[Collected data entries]
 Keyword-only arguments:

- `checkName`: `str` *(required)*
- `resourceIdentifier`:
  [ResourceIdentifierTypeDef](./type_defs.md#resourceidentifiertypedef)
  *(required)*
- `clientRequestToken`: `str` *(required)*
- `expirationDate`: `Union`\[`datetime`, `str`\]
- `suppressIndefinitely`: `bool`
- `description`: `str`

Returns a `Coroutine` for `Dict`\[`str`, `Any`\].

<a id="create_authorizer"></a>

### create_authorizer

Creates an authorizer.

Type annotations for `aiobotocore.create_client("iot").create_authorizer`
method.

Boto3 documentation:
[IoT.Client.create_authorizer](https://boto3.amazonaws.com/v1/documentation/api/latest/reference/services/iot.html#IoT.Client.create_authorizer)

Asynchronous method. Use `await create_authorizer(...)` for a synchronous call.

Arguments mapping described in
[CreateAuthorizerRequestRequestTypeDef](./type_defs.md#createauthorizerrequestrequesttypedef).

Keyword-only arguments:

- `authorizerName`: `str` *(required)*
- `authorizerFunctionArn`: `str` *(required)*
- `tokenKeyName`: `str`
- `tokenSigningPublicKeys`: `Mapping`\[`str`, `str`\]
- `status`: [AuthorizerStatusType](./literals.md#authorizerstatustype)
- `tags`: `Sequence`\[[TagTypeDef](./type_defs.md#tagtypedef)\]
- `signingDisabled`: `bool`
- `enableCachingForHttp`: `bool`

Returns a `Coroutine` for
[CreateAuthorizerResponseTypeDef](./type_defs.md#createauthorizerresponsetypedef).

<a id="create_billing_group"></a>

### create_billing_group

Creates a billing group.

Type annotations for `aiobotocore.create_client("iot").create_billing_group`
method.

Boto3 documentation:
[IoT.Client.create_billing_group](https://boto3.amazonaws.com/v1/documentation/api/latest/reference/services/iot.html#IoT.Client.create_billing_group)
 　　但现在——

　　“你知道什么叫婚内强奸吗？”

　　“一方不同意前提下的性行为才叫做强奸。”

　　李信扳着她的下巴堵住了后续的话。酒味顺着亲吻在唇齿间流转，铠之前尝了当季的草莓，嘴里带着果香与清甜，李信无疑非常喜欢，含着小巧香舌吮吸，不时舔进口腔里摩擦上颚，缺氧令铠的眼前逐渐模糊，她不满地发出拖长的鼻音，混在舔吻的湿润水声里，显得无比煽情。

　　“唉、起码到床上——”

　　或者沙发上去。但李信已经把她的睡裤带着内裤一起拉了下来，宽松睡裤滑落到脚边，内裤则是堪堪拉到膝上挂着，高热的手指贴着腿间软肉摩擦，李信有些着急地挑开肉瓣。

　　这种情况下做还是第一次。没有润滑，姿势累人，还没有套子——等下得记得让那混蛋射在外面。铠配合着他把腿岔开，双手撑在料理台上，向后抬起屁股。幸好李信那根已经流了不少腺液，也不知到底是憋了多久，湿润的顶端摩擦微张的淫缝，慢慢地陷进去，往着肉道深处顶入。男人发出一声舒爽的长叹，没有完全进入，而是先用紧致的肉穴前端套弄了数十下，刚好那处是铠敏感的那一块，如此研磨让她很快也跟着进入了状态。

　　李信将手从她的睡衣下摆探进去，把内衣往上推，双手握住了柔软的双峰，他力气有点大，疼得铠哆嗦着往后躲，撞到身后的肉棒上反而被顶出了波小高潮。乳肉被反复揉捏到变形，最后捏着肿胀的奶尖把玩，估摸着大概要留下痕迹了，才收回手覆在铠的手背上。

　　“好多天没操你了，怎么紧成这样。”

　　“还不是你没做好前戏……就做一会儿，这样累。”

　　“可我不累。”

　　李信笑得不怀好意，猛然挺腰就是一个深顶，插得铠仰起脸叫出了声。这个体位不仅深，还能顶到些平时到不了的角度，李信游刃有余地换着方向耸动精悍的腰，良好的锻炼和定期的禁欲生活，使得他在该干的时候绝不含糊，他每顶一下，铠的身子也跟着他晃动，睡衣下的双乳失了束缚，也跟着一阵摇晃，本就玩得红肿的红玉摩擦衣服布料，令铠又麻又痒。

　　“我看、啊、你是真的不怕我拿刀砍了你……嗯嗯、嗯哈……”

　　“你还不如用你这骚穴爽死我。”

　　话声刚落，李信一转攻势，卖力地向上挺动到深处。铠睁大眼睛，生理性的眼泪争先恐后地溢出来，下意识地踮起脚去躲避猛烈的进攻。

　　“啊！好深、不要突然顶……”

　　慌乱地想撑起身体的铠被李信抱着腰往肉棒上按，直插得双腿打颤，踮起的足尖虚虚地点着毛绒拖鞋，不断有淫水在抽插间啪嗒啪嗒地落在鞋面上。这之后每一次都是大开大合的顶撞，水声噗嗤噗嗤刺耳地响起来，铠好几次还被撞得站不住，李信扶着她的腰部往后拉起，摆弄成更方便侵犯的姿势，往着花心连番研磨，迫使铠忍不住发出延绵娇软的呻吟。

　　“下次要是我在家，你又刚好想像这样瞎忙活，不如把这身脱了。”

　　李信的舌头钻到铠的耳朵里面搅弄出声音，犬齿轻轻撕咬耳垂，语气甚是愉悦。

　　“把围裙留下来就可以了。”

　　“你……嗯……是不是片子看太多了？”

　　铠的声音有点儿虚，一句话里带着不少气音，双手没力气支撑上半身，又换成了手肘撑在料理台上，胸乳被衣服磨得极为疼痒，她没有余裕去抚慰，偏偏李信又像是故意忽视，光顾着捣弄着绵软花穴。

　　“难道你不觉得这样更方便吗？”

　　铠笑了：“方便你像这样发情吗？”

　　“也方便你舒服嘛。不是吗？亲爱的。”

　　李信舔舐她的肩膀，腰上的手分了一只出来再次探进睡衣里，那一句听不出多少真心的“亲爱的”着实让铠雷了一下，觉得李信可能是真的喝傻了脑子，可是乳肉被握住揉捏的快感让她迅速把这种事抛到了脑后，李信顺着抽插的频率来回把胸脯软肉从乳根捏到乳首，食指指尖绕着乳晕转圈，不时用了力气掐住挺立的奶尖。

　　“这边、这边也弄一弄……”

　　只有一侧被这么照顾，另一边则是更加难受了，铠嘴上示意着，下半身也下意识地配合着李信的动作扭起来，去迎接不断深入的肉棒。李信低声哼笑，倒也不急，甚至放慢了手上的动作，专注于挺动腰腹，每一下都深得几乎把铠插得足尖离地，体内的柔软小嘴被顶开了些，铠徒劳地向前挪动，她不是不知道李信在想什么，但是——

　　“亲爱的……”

Exercise goal:
Each record above should be returned exactly as it appears.

Result of this exercise:
 Keyword-only arguments:

- `checkName`: `str` *(required)*
- `resourceIdentifier`:
  [ResourceIdentifierTypeDef](./type_defs.md#resourceidentifiertypedef)
  *(required)*
- `clientRequestToken`: `str` *(required)*
- `expirationDate`: `Union`\[`datetime`, `str`\]
- `suppressIndefinitely`: `bool`
- `description`: `str`

Returns a `Coroutine` for `Dict`\[`str`, `Any`\].

<a id="create_authorizer"></a>

### create_authorizer

Creates an authorizer.

Type annotations for `aiobotocore.create_client("iot").create_authorizer`
method.

Boto3 documentation:
[IoT.Client.create_authorizer](https://boto3.amazonaws.com/v1/documentation/api/latest/reference/services/iot.html#IoT.Client.create_authorizer)

Asynchronous method. Use `await create_authorizer(...)` for a synchronous call.

Arguments mapping described in
[CreateAuthorizerRequestRequestTypeDef](./type_defs.md#createauthorizerrequestrequesttypedef).

Keyword-only arguments:

- `authorizerName`: `str` *(required)*
- `authorizerFunctionArn`: `str` *(required)*
- `tokenKeyName`: `str`
- `tokenSigningPublicKeys`: `Mapping`\[`str`, `str`\]
- `status`: [AuthorizerStatusType](./literals.md#authorizerstatustype)
- `tags`: `Sequence`\[[TagTypeDef](./type_defs.md#tagtypedef)\]
- `signingDisabled`: `bool`
- `enableCachingForHttp`: `bool`

Returns a `Coroutine` for
[CreateAuthorizerResponseTypeDef](./type_defs.md#createauthorizerresponsetypedef).

<a id="create_billing_group"></a>

### create_billing_group

Creates a billing group.

Type annotations for `aiobotocore.create_client("iot").create_billing_group`
method.

Boto3 documentation:
[IoT.Client.create_billing_group](https://boto3.amazonaws.com/v1/documentation/api/latest/reference/services/iot.html#IoT.Client.create_billing_group)
 　　但现在——

　　“你知道什么叫婚内强奸吗？”

　　“一方不同意前提下的性行为才叫做强奸。”

　　李信扳着她的下巴堵住了后续的话。酒味顺着亲吻在唇齿间流转，铠之前尝了当季的草莓，嘴里带着果香与清甜，李信无疑非常喜欢，含着小巧香舌吮吸，不时舔进口腔里摩擦上颚，缺氧令铠的眼前逐渐模糊，她不满地发出拖长的鼻音，混在舔吻的湿润水声里，显得无比煽情。

　　“唉、起码到床上——”

　　或者沙发上去。但李信已经把她的睡裤带着内裤一起拉了下来，宽松睡裤滑落到脚边，内裤则是堪堪拉到膝上挂着，高热的手指贴着腿间软肉摩擦，李信有些着急地挑开肉瓣。

　　这种情况下做还是第一次。没有润滑，姿势累人，还没有套子——等下得记得让那混蛋射在外面。铠配合着他把腿岔开，双手撑在料理台上，向后抬起屁股。幸好李信那根已经流了不少腺液，也不知到底是憋了多久，湿润的顶端摩擦微张的淫缝，慢慢地陷进去，往着肉道深处顶入。男人发出一声舒爽的长叹，没有完全进入，而是先用紧致的肉穴前端套弄了数十下，刚好那处是铠敏感的那一块，如此研磨让她很快也跟着进入了状态。

　　李信将手从她的睡衣下摆探进去，把内衣往上推，双手握住了柔软的双峰，他力气有点大，疼得铠哆嗦着往后躲，撞到身后的肉棒上反而被顶出了波小高潮。乳肉被反复揉捏到变形，最后捏着肿胀的奶尖把玩，估摸着大概要留下痕迹了，才收回手覆在铠的手背上。

　　“好多天没操你了，怎么紧成这样。”

　　“还不是你没做好前戏……就做一会儿，这样累。”

　　“可我不累。”

　　李信笑得不怀好意，猛然挺腰就是一个深顶，插得铠仰起脸叫出了声。这个体位不仅深，还能顶到些平时到不了的角度，李信游刃有余地换着方向耸动精悍的腰，良好的锻炼和定期的禁欲生活，使得他在该干的时候绝不含糊，他每顶一下，铠的身子也跟着他晃动，睡衣下的双乳失了束缚，也跟着一阵摇晃，本就玩得红肿的红玉摩擦衣服布料，令铠又麻又痒。

　　“我看、啊、你是真的不怕我拿刀砍了你……嗯嗯、嗯哈……”

　　“你还不如用你这骚穴爽死我。”

　　话声刚落，李信一转攻势，卖力地向上挺动到深处。铠睁大眼睛，生理性的眼泪争先恐后地溢出来，下意识地踮起脚去躲避猛烈的进攻。

　　“啊！好深、不要突然顶……”

　　慌乱地想撑起身体的铠被李信抱着腰往肉棒上按，直插得双腿打颤，踮起的足尖虚虚地点着毛绒拖鞋，不断有淫水在抽插间啪嗒啪嗒地落在鞋面上。这之后每一次都是大开大合的顶撞，水声噗嗤噗嗤刺耳地响起来，铠好几次还被撞得站不住，李信扶着她的腰部往后拉起，摆弄成更方便侵犯的姿势，往着花心连番研磨，迫使铠忍不住发出延绵娇软的呻吟。

　　“下次要是我在家，你又刚好想像这样瞎忙活，不如把这身脱了。”

　　李信的舌头钻到铠的耳朵里面搅弄出声音，犬齿轻轻撕咬耳垂，语气甚是愉悦。

　　“把围裙留下来就可以了。”

　　“你……嗯……是不是片子看太多了？”

　　铠的声音有点儿虚，一句话里带着不少气音，双手没力气支撑上半身，又换成了手肘撑在料理台上，胸乳被衣服磨得极为疼痒，她没有余裕去抚慰，偏偏李信又像是故意忽视，光顾着捣弄着绵软花穴。

　　“难道你不觉得这样更方便吗？”

　　铠笑了：“方便你像这样发情吗？”

　　“也方便你舒服嘛。不是吗？亲爱的。”

　　李信舔舐她的肩膀，腰上的手分了一只出来再次探进睡衣里，那一句听不出多少真心的“亲爱的”着实让铠雷了一下，觉得李信可能是真的喝傻了脑子，可是乳肉被握住揉捏的快感让她迅速把这种事抛到了脑后，李信顺着抽插的频率来回把胸脯软肉从乳根捏到乳首，食指指尖绕着乳晕转圈，不时用了力气掐住挺立的奶尖。

　　“这边、这边也弄一弄……”

　　只有一侧被这么照顾，另一边则是更加难受了，铠嘴上示意着，下半身也下意识地配合着李信的动作扭起来，去迎接不断深入的肉棒。李信低声哼笑，倒也不急，甚至放慢了手上的动作，专注于挺动腰腹，每一下都深得几乎把铠插得足尖离地，体内的柔软小嘴被顶开了些，铠徒劳地向前挪动，她不是不知道李信在想什么，但是——

　　“亲爱的……”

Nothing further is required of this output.